Write out the entire listing exactly, so that each line matches the original.

++++ EXTRACTED ENTRIES

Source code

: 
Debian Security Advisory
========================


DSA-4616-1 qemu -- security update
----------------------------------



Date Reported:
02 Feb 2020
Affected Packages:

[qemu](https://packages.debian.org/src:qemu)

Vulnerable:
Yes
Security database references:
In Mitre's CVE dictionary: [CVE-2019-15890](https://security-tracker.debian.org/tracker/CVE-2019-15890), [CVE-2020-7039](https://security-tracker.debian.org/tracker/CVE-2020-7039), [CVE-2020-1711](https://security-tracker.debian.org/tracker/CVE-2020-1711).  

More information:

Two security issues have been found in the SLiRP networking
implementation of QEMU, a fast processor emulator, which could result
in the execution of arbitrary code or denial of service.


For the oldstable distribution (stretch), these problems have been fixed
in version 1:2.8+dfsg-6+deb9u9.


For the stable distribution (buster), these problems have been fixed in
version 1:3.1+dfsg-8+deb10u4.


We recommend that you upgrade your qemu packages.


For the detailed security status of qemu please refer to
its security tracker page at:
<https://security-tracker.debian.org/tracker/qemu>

++++++++

▸ RESPONSE BOX
Source code

: 
Debian Security Advisory
========================


DSA-4616-1 qemu -- security update
----------------------------------



Date Reported:
02 Feb 2020
Affected Packages:

[qemu](https://packages.debian.org/src:qemu)

Vulnerable:
Yes
Security database references:
In Mitre's CVE dictionary: [CVE-2019-15890](https://security-tracker.debian.org/tracker/CVE-2019-15890), [CVE-2020-7039](https://security-tracker.debian.org/tracker/CVE-2020-7039), [CVE-2020-1711](https://security-tracker.debian.org/tracker/CVE-2020-1711).  

More information:

Two security issues have been found in the SLiRP networking
implementation of QEMU, a fast processor emulator, which could result
in the execution of arbitrary code or denial of service.


For the oldstable distribution (stretch), these problems have been fixed
in version 1:2.8+dfsg-6+deb9u9.


For the stable distribution (buster), these problems have been fixed in
version 1:3.1+dfsg-8+deb10u4.


We recommend that you upgrade your qemu packages.


For the detailed security status of qemu please refer to
its security tracker page at:
<https://security-tracker.debian.org/tracker/qemu>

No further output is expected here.